Submitted by Anonymous (Mar 27, 2000)Book 1, ostensibly of a trilogy. The cover doesn't really
make this clear although anyone familiar with Chalkers writing
would have a shrewd idea.
As he has shown in his well of souls series, Chalker delights in
filling in a great deal of his characters backplot. The fact that
he shares this with the reader sometimes delights and sometimes it
fails to add to the plot.
This book mainly deals with background plotting of the main characters.
How they came to be doing what they do, Was it serendipity that they
happened to be in that region of space time when it happened.
It bein the driving idea behind this series.
Have you ever stopped to wonder why nearly every civilisation of
whatever religeous stripe, has almost the same image for demons, devils
what have you...
Bipedal with hooves, furry legs, horns.
Chaklker postulates that this pertains throughout a wide galactic culture
dominated by three major empires, (of which humanity isn't one).
Each and every race in each and every culture in each and every empire has
a similar racial memory of demons in this physical form.
Now a planetry survey ship has found some bodies. Initially thought to be dead
and kept in some sort of shrine, it soon becomes apparent that they are merely
in some sort of stasis.
Letting them out has so far proved to be a poor idea.
The distress call has led to the coming together of 3 ships and their small crews,
one from each empire representing a differing philosophical and political viewpoint.
- The Exchange is an Empire based on a free market econmomy, broadly speaking
analogous to the 20th century USA.
- The Mycohilians represent a mechanistic comunistic society where the Marxist idea of
"From each according to his means and to each according to their needs" is posited
to work.
- The Mizlaplan are a Theocracy where the governing race are literally gods.
Chaker argues that if a being has such strong hypnotic will that on a one to one basis
no other being can resist it, they may as well be regarded as gods. The whole society is
predicated on fervent religous mania keeping everyone in line. Moreover, the majority
appear to really believe making this empire a reasonable analog of an Islamic
fundamentalist state, (Or even the US Bible belt :).
As mentioned before, this book deals mainly with backplot. Each of the three crews
summoned to the distress call has come directly from a prior mission where we have
seen some of their strengths and weaknesess.
We have also learned of their varying antipathies to the copmpeting empires, and in the
process learned about the empires themselves.

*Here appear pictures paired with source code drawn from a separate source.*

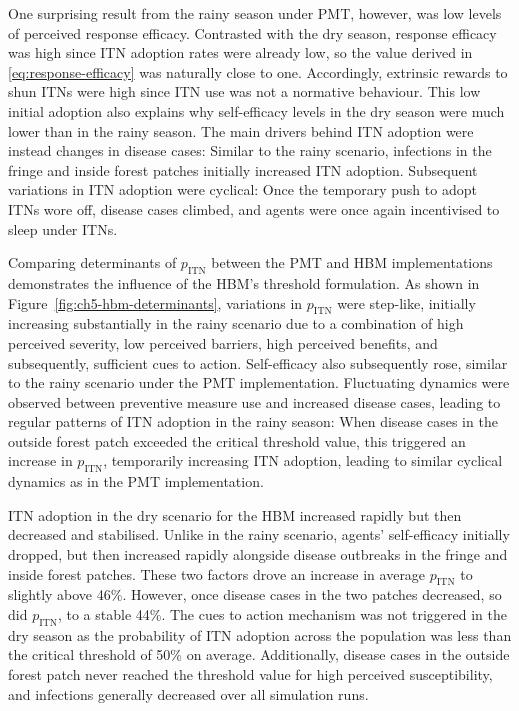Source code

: One surprising result from the rainy season under PMT, however, was low levels of perceived response efficacy. Contrasted with the dry season, response efficacy was high since ITN adoption rates were already low, so the value derived in \eqref{eq:response-efficacy} was naturally close to one. Accordingly, extrinsic rewards to shun ITNs were high since ITN use was not a normative behaviour. This low initial adoption also explains why self-efficacy levels in the dry season were much lower than in the rainy season. The main drivers behind ITN adoption were instead changes in disease cases: Similar to the rainy scenario, infections in the fringe and inside forest patches initially increased ITN adoption. Subsequent variations in ITN adoption were cyclical: Once the temporary push to adopt ITNs wore off, disease cases climbed, and agents were once again incentivised to sleep under ITNs.

Comparing determinants of $p_{\text{ITN}}$ between the PMT and HBM implementations demonstrates the influence of the HBM's threshold formulation. As shown in Figure~\ref{fig:ch5-hbm-determinants}, variations in $p_{\text{ITN}}$ were step-like, initially increasing substantially in the rainy scenario due to a combination of high perceived severity, low perceived barriers, high perceived benefits, and subsequently, sufficient cues to action. Self-efficacy also subsequently rose, similar to the rainy scenario under the PMT implementation. Fluctuating dynamics were observed between preventive measure use and increased disease cases, leading to regular patterns of ITN adoption in the rainy season: When disease cases in the outside forest patch exceeded the critical threshold value, this triggered an increase in $p_{\text{ITN}}$, temporarily increasing ITN adoption, leading to similar cyclical dynamics as in the PMT implementation.

ITN adoption in the dry scenario for the HBM increased rapidly but then decreased and stabilised. Unlike in the rainy scenario, agents' self-efficacy initially dropped, but then increased rapidly alongside disease outbreaks in the fringe and inside forest patches. These two factors drove an increase in average $p_{\text{ITN}}$ to slightly above 46\%. However, once disease cases in the two patches decreased, so did $p_{\text{ITN}}$, to a stable 44\%. The cues to action mechanism was not triggered in the dry season as the probability of ITN adoption across the population was less than the critical threshold of 50\% on average. Additionally, disease cases in the outside forest patch never reached the threshold value for high perceived susceptibility, and infections generally decreased over all simulation runs.

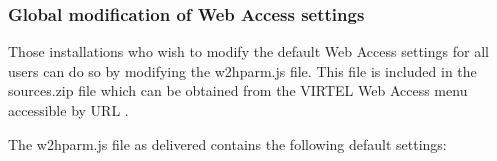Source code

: \documentclass[letterpaper,10pt,english]{sphinxmanual}
\begin{document}
\begin{sphinxVerbatim}[commandchars=\\\{\}]
\end{sphinxVerbatim}


\subsubsection{Global modification of Web Access settings}
\label{\detokenize{User_Guide:global-modification-of-web-access-settings}}\label{\detokenize{User_Guide:v457ug-global-modifications}}
Those installations who wish to modify the default Web Access settings for all users can do so by modifying the w2hparm.js file. This file is included in the sources.zip file which can be obtained from the VIRTEL Web Access menu accessible by URL .

The w2hparm.js file as delivered contains the following default settings:
\end{document}
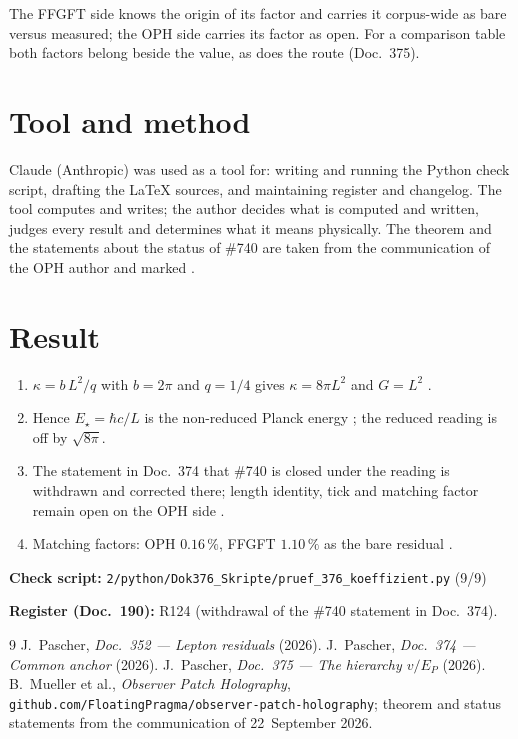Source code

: The FFGFT side knows the origin of its factor and carries it corpus-wide as
bare versus measured; the OPH side carries its factor as open. For a
comparison table both factors belong beside the value, as does the route
(Doc.~375).

\section*{Tool and method}
Claude (Anthropic) was used as a tool for: writing and running the Python
check script, drafting the \LaTeX{} sources, and maintaining register and
changelog. The tool computes and writes; the author decides what is computed
and written, judges every result and determines what it means physically. The
theorem and the statements about the status of \#740 are taken from the
communication of the OPH author and marked \QM.

\section{Result}

\begin{enumerate}
\item $\kappa=b\,L^2/q$ with $b=2\pi$ and $q=1/4$ gives $\kappa=8\pi L^2$ and
  $G=L^2$ \KM{} \QM.
\item Hence $E_\star=\hbar c/L$ is the non-reduced Planck energy \BM; the
  reduced reading is off by $\sqrt{8\pi}$.
\item The statement in Doc.~374 that \#740 is closed under the reading is
  withdrawn and corrected there; length identity, tick and matching factor remain open on the OPH
  side \QM.
\item Matching factors: OPH $0.16\,\%$, FFGFT $1.10\,\%$ as the bare residual
  \KM.
\end{enumerate}

\medskip
\noindent\textbf{Check script:} \texttt{2/python/Dok376\_Skripte/pruef\_376\_koeffizient.py} (9/9)

\medskip
\noindent\textbf{Register (Doc.~190):} R124 (withdrawal of the \#740 statement in Doc.~374).

\begin{thebibliography}{9}
 J.~Pascher, \emph{Doc.~352 --- Lepton residuals} (2026).
 J.~Pascher, \emph{Doc.~374 --- Common anchor} (2026).
 J.~Pascher, \emph{Doc.~375 --- The hierarchy $v/E_P$} (2026).
 B.~Mueller et al., \emph{Observer Patch Holography},
  \texttt{github.com/FloatingPragma/observer-patch-holography}; theorem and
  status statements from the communication of 22~September 2026.
\end{thebibliography}

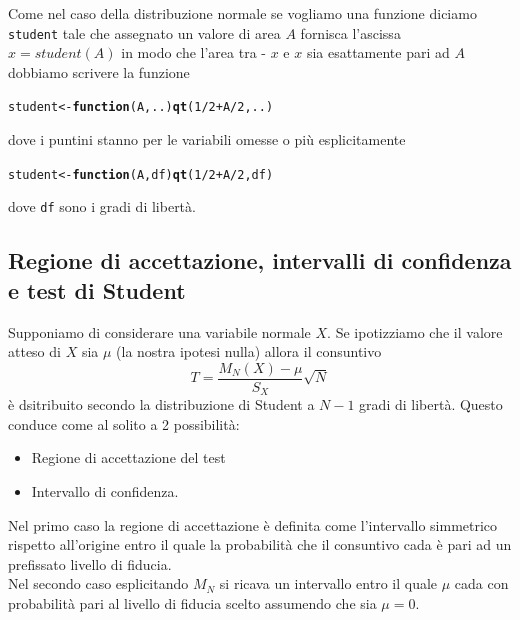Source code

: \documentclass[onecolumn,12pt]{book}\usepackage[]{graphicx}\usepackage[]{color}
\makeatletter
\newcommand{\hlnum}[1]{\textcolor[rgb]{0.686,0.059,0.569}{#1}}%
\newcommand{\hlopt}[1]{\textcolor[rgb]{0,0,0}{#1}}%
\newcommand{\hlstd}[1]{\textcolor[rgb]{0.345,0.345,0.345}{#1}}%
\newcommand{\hlkwa}[1]{\textcolor[rgb]{0.161,0.373,0.58}{\textbf{#1}}}%
\newcommand{\hlkwb}[1]{\textcolor[rgb]{0.69,0.353,0.396}{#1}}%
\newcommand{\hlkwc}[1]{\textcolor[rgb]{0.333,0.667,0.333}{#1}}%
\newcommand{\hlkwd}[1]{\textcolor[rgb]{0.737,0.353,0.396}{\textbf{#1}}}%
\newenvironment{kframe}{%
 \def\at@end@of@kframe{}%
 \ifinner\ifhmode%
  \def\at@end@of@kframe{\end{minipage}}%
  \begin{minipage}{\columnwidth}%
 \fi\fi%
 \def\FrameCommand##1{\hskip\@totalleftmargin \hskip-\fboxsep
 \colorbox{shadecolor}{##1}\hskip-\fboxsep
     \hskip-\linewidth \hskip-\@totalleftmargin \hskip\columnwidth}%
 \MakeFramed {\advance\hsize-\width
   \@totalleftmargin\z@ \linewidth\hsize
   \@setminipage}}%
 {\par\unskip\endMakeFramed%
 \at@end@of@kframe}
\newenvironment{knitrout}{}{} %
\makeatother
\begin{document}
Come nel caso della distribuzione normale se vogliamo una funzione diciamo \texttt{student}  tale che assegnato un valore di area $A$   fornisca l'ascissa $x=student(A)$  in modo che l'area tra - $x$ e $x$ sia esattamente pari ad $A$ dobbiamo scrivere la funzione
\begin{knitrout}
\color{fgcolor}\begin{kframe}
\begin{alltt}
\hlstd{student}\hlkwb{<-}\hlkwa{function} \hlstd{(}\hlkwc{A}\hlstd{,}\hlkwc{..}\hlstd{)} \hlkwd{qt} \hlstd{(}\hlnum{1}\hlopt{/}\hlnum{2} \hlopt{+} \hlstd{A}\hlopt{/}\hlnum{2}\hlstd{,..)}
\end{alltt}
\end{kframe}
\end{knitrout}
dove i puntini stanno per le variabili omesse o pi\`u esplicitamente
\begin{knitrout}
\color{fgcolor}\begin{kframe}
\begin{alltt}
\hlstd{student}\hlkwb{<-}\hlkwa{function} \hlstd{(}\hlkwc{A}\hlstd{,}\hlkwc{df}\hlstd{)} \hlkwd{qt} \hlstd{(}\hlnum{1}\hlopt{/}\hlnum{2} \hlopt{+} \hlstd{A}\hlopt{/}\hlnum{2}\hlstd{,df)}
\end{alltt}
\end{kframe}
\end{knitrout}
dove \texttt{df} sono i gradi di libert\`a. 
\subsection
{Regione di accettazione, intervalli di confidenza e test di Student}

Supponiamo di considerare una variabile normale $X$. Se ipotizziamo che il valore atteso di $X$ sia   $\mu$ (la nostra ipotesi nulla) allora il consuntivo $$T=\dfrac{M_N(X)-\mu}{S_X}\sqrt {N}$$
\`e dsitribuito secondo la distribuzione di Student a $N-1$ gradi di libert\`a. Questo conduce come al solito a 2 possibilit\`a:
\begin{itemize}
\item Regione di accettazione del test
\item Intervallo di confidenza.
\end{itemize}
Nel primo caso la regione di accettazione \`e definita come l'intervallo simmetrico rispetto all'origine entro il quale la probabilit\`a che il consuntivo cada è pari ad un prefissato livello di fiducia.\\
Nel secondo caso esplicitando $M_N$ si ricava un intervallo entro il quale $\mu$ cada con probabilit\`a pari al livello di fiducia scelto
assumendo che sia $\mu=0$.
\end{document}
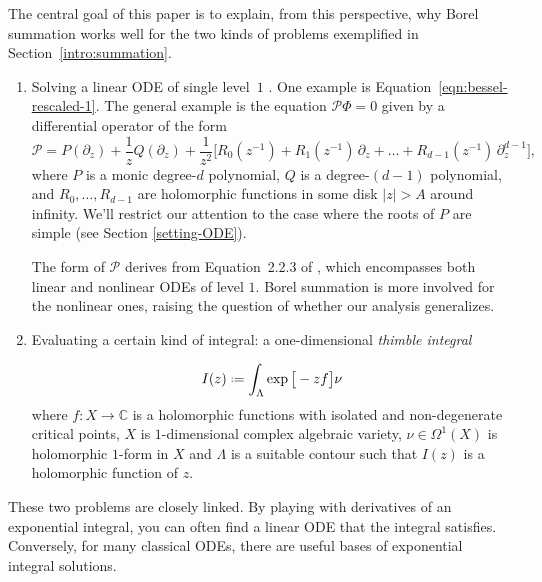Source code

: \documentclass{article}
\theoremstyle{definition}
\newcommand*{\defeq}{\mathrel{\vcenter{\baselineskip0.5ex \lineskiplimit0pt
                     \hbox{\scriptsize.}\hbox{\scriptsize.}}}%
                     =}
\begin{document}
The central goal of this paper is to explain, from this perspective, why Borel summation works well for the two kinds of problems exemplified in Section~\ref{intro:summation}.
\begin{enumerate}
\item Solving a linear ODE of single level~$1$ \cite[Section 2.1]{EcalleIII}\textcolor{DarkTurquoise}{\cite[Section~5.2.2.1]{diverg-resurg-iii}}. One example is Equation~\eqref{eqn:bessel-rescaled-1}. The general example is the equation $\mathcal{P} \Phi = 0$ given by a differential operator of the form
\[ \mathcal{P} = P(\partial_z) + \frac{1}{z} Q(\partial_z) + \frac{1}{z^2}\big[ R_0(z^{-1}) + R_1(z^{-1})\,\partial_z + \ldots + R_{d-1}(z^{-1})\,\partial_z^{d-1} \big], \]
where $P$ is a monic degree-$d$ polynomial, $Q$ is a degree-$(d-1)$ polynomial, and $R_0, \ldots, R_{d-1}$ are holomorphic functions in some disk $|z|>A$ around infinity. We'll restrict our attention to the case where the roots of $P$ are simple (see Section \ref{setting-ODE}).

The form of $\mathcal{P}$ derives from Equation~2.2.3 of \cite[pag. 105]{EcalleIII}, which encompasses both linear and nonlinear ODEs of level $1$. Borel summation is more involved for the nonlinear ones, raising the question of whether our analysis generalizes.

\item Evaluating a certain kind of integral: a one-dimensional {\em thimble integral}

\begin{equation*}
I(z)\defeq\int_{\Lambda}\exp\big[-z f\big] \nu
\end{equation*}
where $f\colon X\to \mathbb{C}$ is a holomorphic functions with isolated and non-degenerate critical points, $X$ is $1$-dimensional complex algebraic variety, $\nu\in\Omega^1(X)$ is holomorphic $1$-form in $X$ and $\Lambda$ is a suitable contour such that $I(z)$ is a holomorphic function of $z$.  
\end{enumerate}

These two problems are closely linked. By playing with derivatives of an exponential integral, you can often find a linear ODE that the integral satisfies. Conversely, for many classical ODEs, there are useful bases of exponential integral solutions.

\end{document}
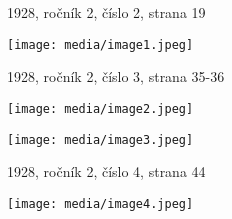 1928, ročník 2, číslo 2, strana 19

\texttt{[image: media/image1.jpeg]}

1928, ročník 2, číslo 3, strana 35-36

\texttt{[image: media/image2.jpeg]}

\texttt{[image: media/image3.jpeg]}

1928, ročník 2, číslo 4, strana 44

\texttt{[image: media/image4.jpeg]}
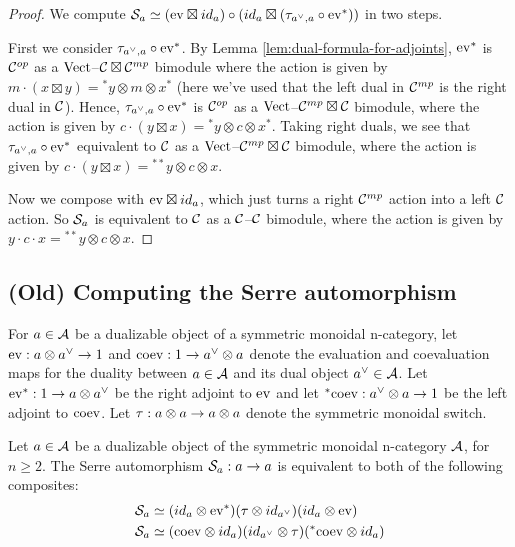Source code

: \documentclass{amsart}
\begin{document}
\begin{proof}
We compute $\mathcal S_a \simeq (\mathrm{ev} \boxtimes {id}_a) \circ ({id}_a \boxtimes (\tau_{a^\vee,a} \circ  \mathrm{ev}^*))$ in two steps.  

First we consider $\tau_{a^\vee,a} \circ  \mathrm{ev}^*$.  By Lemma \ref{lem:dual-formula-for-adjoints}, $\mathrm{ev}^*$ is $\mathcal C^{{op}}$ as a $\mathrm{Vect}$--${\mathcal C \boxtimes \mathcal C^{{mp}}}$ bimodule where the action is given by $m\cdot (x \boxtimes y) = {}^*y \otimes m \otimes x^*$ (here we've used that the left dual in $\mathcal C^{{mp}}$ is the right dual in $\mathcal C$).  Hence, $\tau_{a^\vee,a} \circ  \mathrm{ev}^*$ is $\mathcal C^{op}$ as a $\mathrm{Vect}$--$\mathcal C^{mp} \boxtimes \mathcal C$ bimodule, where the action is given by $c \cdot (y \boxtimes x) =  {}^*y \otimes c \otimes x^*$.  Taking right duals, we see that $\tau_{a^\vee,a} \circ  \mathrm{ev}^*$ equivalent to $\mathcal C$ as a $\mathrm{Vect}$--$\mathcal C^{mp} \boxtimes \mathcal C$ bimodule, where the action is given by $c \cdot (y \boxtimes x) =  {}^{**}y \otimes c \otimes x$.

Now we compose with $\mathrm{ev} \boxtimes {id}_a$, which just turns a right $\mathcal C^{{mp}}$ action into a left $\mathcal C$ action.  So $\mathcal S_a$ is equivalent to $\mathcal C$ as a  $\mathcal C$--$\mathcal C$ bimodule, where the action is given by $y \cdot c \cdot x=  {}^{**}y \otimes c \otimes x$.
\end{proof}



\subsection{(Old) Computing the Serre automorphism} \label{sec-serre-comp}


For $a \in \mathcal A$ be a dualizable object of a symmetric monoidal n-category, let $\mathrm{ev} : a \otimes a^{\vee} \rightarrow 1$ and $\mathrm{coev}: 1 \rightarrow a^{\vee} \otimes a$ denote the evaluation and coevaluation maps for the duality between $a \in \mathcal A$ and its dual object $a^{\vee} \in \mathcal A$.  Let ${\mathrm{ev}}^*: 1 \rightarrow a \otimes a^{\vee}$ be the right adjoint to $\mathrm{ev}$ and let ${}^*{\mathrm{coev}}: a^{\vee} \otimes a \rightarrow 1$ be the left adjoint to $\mathrm{coev}$.  Let $\tau: a \otimes a \rightarrow a \otimes a$ denote the symmetric monoidal switch.

\begin{proposition} \label{prop-serrecomp}
Let $a \in \mathcal A$ be a dualizable object of the symmetric monoidal n-category $\mathcal A$, for $n \geq 2$.  The Serre automorphism $\mathcal S_a : a \rightarrow a$ is equivalent to both of the following composites:
\begin{align}
\mathcal S_a & \simeq ({id}_a \otimes {\mathrm{ev}}^*) (\tau \otimes {id}_{a^{\vee}}) ({id}_a \otimes \mathrm{ev}) \nonumber\\
\mathcal S_a & \simeq (\mathrm{coev} \otimes {id}_a) ({id}_{a^{\vee}} \otimes \tau) ({}^*{\mathrm{coev}} \otimes {id}_a) \nonumber
\end{align}
\end{proposition}
\end{document}

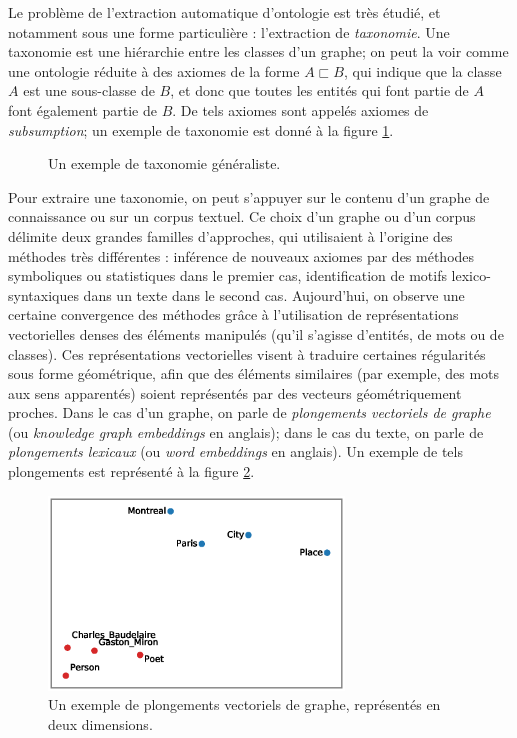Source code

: Le problème de l'extraction automatique d'ontologie est très étudié, et notamment sous une forme particulière : l'extraction de \textit{taxonomie}. Une taxonomie est une hiérarchie entre les classes d'un graphe; on peut la voir comme une ontologie réduite à des axiomes de la forme $A \sqsubset B$, qui indique que la classe $A$ est une sous-classe de $B$, et donc que toutes les entités qui font partie de $A$ font également partie de $B$. De tels axiomes sont appelés axiomes de \textit{subsumption}; un exemple de taxonomie est donné à la figure \ref{fig:intro-taxo}.

\begin{figure}[h]
    \centering
    
    \caption{Un exemple de taxonomie généraliste.}
    \label{fig:intro-taxo}
\end{figure}


Pour extraire une taxonomie, on peut s'appuyer sur le contenu d'un graphe de connaissance ou sur un corpus textuel. Ce choix d'un graphe ou d'un corpus délimite deux grandes familles d'approches, qui utilisaient à l'origine des méthodes très différentes :
inférence de nouveaux axiomes par des méthodes symboliques ou statistiques dans le premier cas,  identification de motifs lexico-syntaxiques dans un texte dans le second cas. Aujourd'hui, 
on observe une certaine convergence des méthodes grâce à l'utilisation de représentations vectorielles denses des éléments manipulés (qu'il s'agisse d'entités, de mots ou de classes). Ces représentations vectorielles visent à traduire certaines régularités sous forme géométrique, afin que des éléments similaires (par exemple, des mots aux sens apparentés) soient représentés par des vecteurs géométriquement proches. Dans le cas d'un graphe, on parle de \textit{plongements vectoriels de graphe} (ou \textit{knowledge graph embeddings} en anglais); dans le cas du texte, on parle de \textit{plongements lexicaux} (ou \textit{word embeddings} en anglais). Un exemple de tels plongements est représenté à la figure \ref{fig:intro-embeddings}.

%

\begin{figure}[h]
    \centering
    \includegraphics[width=0.7\textwidth]{img/embedding_pca_transe2.eps}
    \caption[Exemple de plongements vectoriels]{
    Un exemple de plongements vectoriels de graphe, représentés en deux dimensions\footnotemark.}
    \label{fig:intro-embeddings}
\end{figure}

The book is written from a human viewpoint. Each of the main characters from each empire
is (or was), human. This is used to show how the human expansion into space was abruptly
curtailed by bumping into the three empires rather than representing any human elitism.
Humans are spread evenly between the empires and have more in common with other races
from those empires than they do with humans from an opposing empire.
It all makes for a facinating if disjointed read. Chalkers main mistake, If there is one, is
to raise the tension in the first chapter by filling in the background to the main demon
plotline.
The next chapter starts promisingly with the receipt of the distress call. However then
Chalker fills 90% of the book with 'other stuff', only returning to the demons in the
final 20 pages or so.
This, if I may say so, causes immense frustration for the reader.
With luck and a following wind, that frustration will be alleviated by reading the second book.
We are just about to go demon hunting in the company of these protagonists whom we now know
so much about.
Chalker hasn't let me down before, I suspect he will not do so now.
A recommended read if you have the second book already lined up.